What you should do >>
Exactly reproduce the lines from the line that has "## filetype from file(1)" down to the last line of the entries, inclusive.

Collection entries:

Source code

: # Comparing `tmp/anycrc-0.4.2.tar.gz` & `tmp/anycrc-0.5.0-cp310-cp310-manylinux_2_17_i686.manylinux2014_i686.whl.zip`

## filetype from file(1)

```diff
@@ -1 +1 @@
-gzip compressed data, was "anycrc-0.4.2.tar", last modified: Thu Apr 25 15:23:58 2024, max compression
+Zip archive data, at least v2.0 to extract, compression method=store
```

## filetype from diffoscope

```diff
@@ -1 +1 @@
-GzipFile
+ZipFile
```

Result >>
## filetype from file(1)

```diff
@@ -1 +1 @@
-gzip compressed data, was "anycrc-0.4.2.tar", last modified: Thu Apr 25 15:23:58 2024, max compression
+Zip archive data, at least v2.0 to extract, compression method=store
```

## filetype from diffoscope

```diff
@@ -1 +1 @@
-GzipFile
+ZipFile
```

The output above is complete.